▸ **WORK REQUEST**
Pick every line out of the entries below that has the string "Fluidd", and copy it.

(Dataset entries)
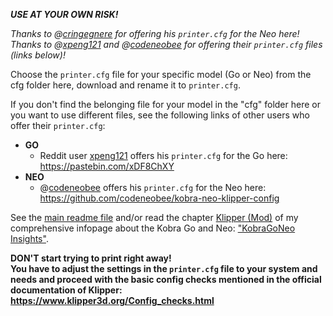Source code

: ***USE AT YOUR OWN RISK!***
  
*Thanks to @[cringegnere](https://github.com/cringegnere) for offering his `printer.cfg` for the Neo here!*  
*Thanks to @[xpeng121](https://www.reddit.com/user/xpeng121/) and @[codeneobee](https://github.com/codeneobee/) for offering their `printer.cfg` files (links below)!*  

Choose the `printer.cfg` file for your specific model (Go or Neo) from the cfg folder here, download and rename it to `printer.cfg`.  

If you don't find the belonging file for your model in the "cfg" folder here or you want to use different files, see the following links of other users who offer their `printer.cfg`:
- **GO**  
  - Reddit user [xpeng121](https://www.reddit.com/user/xpeng121/) offers his `printer.cfg` for the Go here: https://pastebin.com/xDF8ChXY
- **NEO**
  - @[codeneobee](https://github.com/codeneobee/) offers his `printer.cfg` for the Neo here: https://github.com/codeneobee/kobra-neo-klipper-config


<!--
If you want, also download the other `.cfg` files (besides the specific `printer.cfg` for your model) and take them as a start for your own settings.  


Rename and copy the specific `printer.cfg` file to the home directory of the host where Mainsail/Fluidd/OctoPrint is running on (e.g. on a RaspberryPi it's `/home/pi/`).  
If you're using Mainsail/Fluidd, you can just upload them using the webinterface, if you're using OctoPrint you probably have to SSH into the host.
--> 

See the [main readme file](../README.md) and/or read the chapter [Klipper (Mod)](https://1coderookie.github.io/KobraGoNeoInsights/firmware/fw_klipper/) of my comprehensive infopage about the Kobra Go and Neo: ["KobraGoNeo Insights"](https://1coderookie.github.io/KobraGoNeoInsights/).

**DON'T start trying to print right away!**  
**You have to adjust the settings in the `printer.cfg` file to your system and needs and proceed with the basic config checks mentioned in the official documentation of Klipper: https://www.klipper3d.org/Config_checks.html**
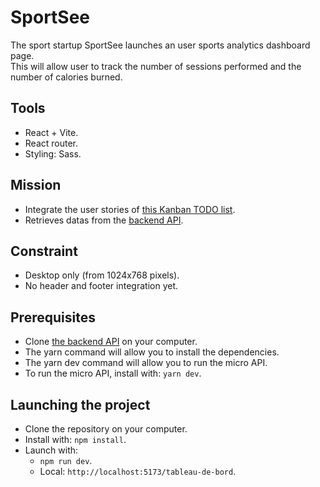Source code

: # SportSee

The sport startup SportSee launches an user sports analytics dashboard page.  
This will allow user to track the number of sessions performed and the number of calories burned.

## Tools

- React + Vite.
- React router.
- Styling: Sass.

## Mission

- Integrate the user stories of [this Kanban TODO list](https://slender-pony-cd1.notion.site/Tableau-de-bord-SportSee-3bb0d6777d4e461ea39bf16d8f6f5472?pvs=4).
- Retrieves datas from the [backend API](https://github.com/csocrate/backend-api-for-analytics-dashboard).

## Constraint

- Desktop only (from 1024x768 pixels).
- No header and footer integration yet.

## Prerequisites

- Clone [the backend API](https://github.com/csocrate/backend-api-for-analytics-dashboard) on your computer.
- The yarn command will allow you to install the dependencies.
- The yarn dev command will allow you to run the micro API.
- To run the micro API, install with: `yarn dev`.

## Launching the project

- Clone the repository on your computer.
- Install with: `npm install`.
- Launch with:
  - `npm run dev`.
  - Local: `http://localhost:5173/tableau-de-bord`.
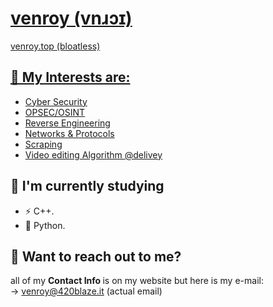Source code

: <h1><a href https://venroy.top /a>  venroy (vnɹɔɪ) </h1>
<a href https://venroy.top >venroy.top (bloatless)

## 🔭 My Interests are:</br>

- Cyber Security</br>
- OPSEC/OSINT 
- Reverse Engineering</br>
- Networks & Protocols</br>
- Scraping</br>
- Video editing Algorithm [@delivey](https://github.com/delivey)


## 🌱 I'm currently studying
- ⚡ C++.
- 🐌 Python.</br>

## 📧 Want to reach out to me?
all of my <b> Contact Info </b> is on my website but here is my e-mail:  </br>
-> venroy@420blaze.it (actual email)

▸ **REPLY**
Rename and copy the specific `printer.cfg` file to the home directory of the host where Mainsail/Fluidd/OctoPrint is running on (e.g. on a RaspberryPi it's `/home/pi/`).  
If you're using Mainsail/Fluidd, you can just upload them using the webinterface, if you're using OctoPrint you probably have to SSH into the host.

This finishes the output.